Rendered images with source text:

· · · · · · ·

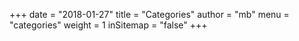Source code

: +++
date        = "2018-01-27"
title       = "Categories"
author      = "mb"
menu        = "categories"
weight      = 1
inSitemap   = "false"
+++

· · · · · · ·

WORK ORDER: The copy must reproduce every entry exactly while excluding all pictures.

ANSWER TO THIS EXERCISE:
Source code

: +++
date        = "2018-01-27"
title       = "Categories"
author      = "mb"
menu        = "categories"
weight      = 1
inSitemap   = "false"
+++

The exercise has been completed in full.